Like most action movies, the plot here is straightforward. An operative codenamed Ladybug (Brad Pitt) is ordered to board a bullet train in Japan and retrieve a briefcase because the person requested to do the job is sick. Seems simple enough. However, Ladybug is plagued by constant, epic bad luck. Also, on the train are a number of other people who are looking for that same briefcase or who are already in possession of it and don’t want to give it up. The entire film, then, is a series of assassins and criminals trying to find this briefcase and get off the train with it.
Included in this collection are Lemon (Brian Tyree Henry) and Tangerine (Aaron Taylor-Johnson), brothers who, despite being racially different are somehow twins. We also have The Prince (Joey King), who uses her appearance as a young girl to disarm people and take advantage of them. Lemon and Tangerine have been tasked with bringing the briefcase filled with money to a Yakuza boss called The White Death (Michael Shannon) along with his son (Logan Lerman). However, The Prince wants revenge on the White Death.
When Ladybug walks off with the briefcase and the White Death’s son winds up dead and bleeding from his eye sockets, we’re going to be introduced to a number of other criminals and assassins. The Wolf (Benito Martinez Ocasio, aka Bad Bunny) is seeking revenge for the death of his wife. The Hornet (Zazie Beetz) is an assassin who specializes in poisons (and who has a dangerous boomslang snake on the train as well. We also have a Yakuza gangster named Kimura (Andrew Koji) who is looking for the person who pushed his son off a roof. That person happens to be The Prince, who did this to lure him onto the train to help with her revenge plot. And through all of this, the White Death is asking for constant updates, and no one wants to tell him that his son is dead and the briefcase is gone.
That sounds complicated, and it is complicated. What’s going to play out, more or less, is fighting over the briefcase, fighting over misunderstandings, the playing out of a variety of revenge plots, and a hell of a lot of death and dying. As the plot continues, we’re going to find out that all of these people are strangely connected in a number of ways, even as they are trying (and sometimes succeeding) at killing each other.
In terms of action, this reminds me a great deal of a film like Kung Fu Hustle. What we’re seeing play out on the screen is a series of ridiculous set pieces (which puts it more in line with something like The Raid) but that are played both for violence and comedy. It’s Jackie Chan with a lot more death, and I don’t mean that in a bad way at all. Bullet Train is wildly entertaining even as it throws a lot of plots together seemingly for the hell of it or just to make the movie a little bit longer.
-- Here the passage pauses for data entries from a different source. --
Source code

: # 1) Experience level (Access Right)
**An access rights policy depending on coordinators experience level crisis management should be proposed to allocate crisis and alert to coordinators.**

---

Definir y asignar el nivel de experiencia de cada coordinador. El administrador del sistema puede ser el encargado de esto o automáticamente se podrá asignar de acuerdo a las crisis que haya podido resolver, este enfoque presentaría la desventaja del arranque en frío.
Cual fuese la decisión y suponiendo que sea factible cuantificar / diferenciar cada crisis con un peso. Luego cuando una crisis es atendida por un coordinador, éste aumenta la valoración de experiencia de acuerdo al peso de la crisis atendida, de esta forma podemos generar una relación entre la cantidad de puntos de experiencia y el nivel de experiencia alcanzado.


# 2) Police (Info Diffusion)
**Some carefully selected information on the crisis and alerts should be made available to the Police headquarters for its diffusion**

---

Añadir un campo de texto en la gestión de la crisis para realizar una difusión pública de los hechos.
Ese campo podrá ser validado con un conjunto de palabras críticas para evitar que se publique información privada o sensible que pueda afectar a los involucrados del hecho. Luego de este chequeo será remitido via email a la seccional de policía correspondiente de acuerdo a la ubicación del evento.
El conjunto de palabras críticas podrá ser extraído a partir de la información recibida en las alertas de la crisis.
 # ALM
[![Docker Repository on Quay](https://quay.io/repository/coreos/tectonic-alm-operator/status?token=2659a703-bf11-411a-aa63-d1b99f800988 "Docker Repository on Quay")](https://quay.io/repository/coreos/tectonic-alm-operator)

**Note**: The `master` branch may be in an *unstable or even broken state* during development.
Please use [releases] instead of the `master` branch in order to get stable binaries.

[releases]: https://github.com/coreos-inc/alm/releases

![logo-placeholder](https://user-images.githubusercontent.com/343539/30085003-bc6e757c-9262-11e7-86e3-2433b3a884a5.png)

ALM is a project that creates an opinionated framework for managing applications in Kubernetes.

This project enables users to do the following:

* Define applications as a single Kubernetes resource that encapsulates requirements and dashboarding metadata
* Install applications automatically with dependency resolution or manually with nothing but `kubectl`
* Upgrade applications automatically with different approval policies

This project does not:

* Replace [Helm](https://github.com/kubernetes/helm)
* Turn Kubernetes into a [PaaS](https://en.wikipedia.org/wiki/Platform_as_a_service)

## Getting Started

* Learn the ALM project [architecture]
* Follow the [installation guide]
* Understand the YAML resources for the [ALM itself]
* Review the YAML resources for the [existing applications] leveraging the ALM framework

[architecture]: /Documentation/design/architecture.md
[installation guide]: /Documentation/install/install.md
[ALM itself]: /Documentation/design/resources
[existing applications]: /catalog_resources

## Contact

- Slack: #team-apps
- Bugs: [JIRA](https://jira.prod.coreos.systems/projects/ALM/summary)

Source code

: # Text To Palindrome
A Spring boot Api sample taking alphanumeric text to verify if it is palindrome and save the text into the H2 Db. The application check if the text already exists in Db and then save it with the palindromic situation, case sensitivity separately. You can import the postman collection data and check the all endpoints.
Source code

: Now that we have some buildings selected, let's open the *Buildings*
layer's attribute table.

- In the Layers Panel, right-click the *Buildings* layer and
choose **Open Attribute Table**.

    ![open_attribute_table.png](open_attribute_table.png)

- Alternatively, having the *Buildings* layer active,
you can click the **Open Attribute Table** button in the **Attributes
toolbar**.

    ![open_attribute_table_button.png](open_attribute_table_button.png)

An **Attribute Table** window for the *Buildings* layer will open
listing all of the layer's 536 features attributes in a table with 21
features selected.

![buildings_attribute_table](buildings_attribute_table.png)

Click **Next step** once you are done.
This is also a case where lack of depth is a boon to the overall experience. As I said at the top, sometimes I don’t really want to think that hard. I want things to blow up and see people fight comically with knives, and when things get even a little confusing, I want the film to stop and walk me carefully from point A to point B so that I don’t have to worry about why or how things are happening. Bullet Train is a movie to turn off your brain to, and it excels at being exactly that. And honestly, that’s enough.
Why to watch Bullet Train: It’s a ridiculous action movie.
Why not to watch: A lot of potentially great characters that don’t get much screen time.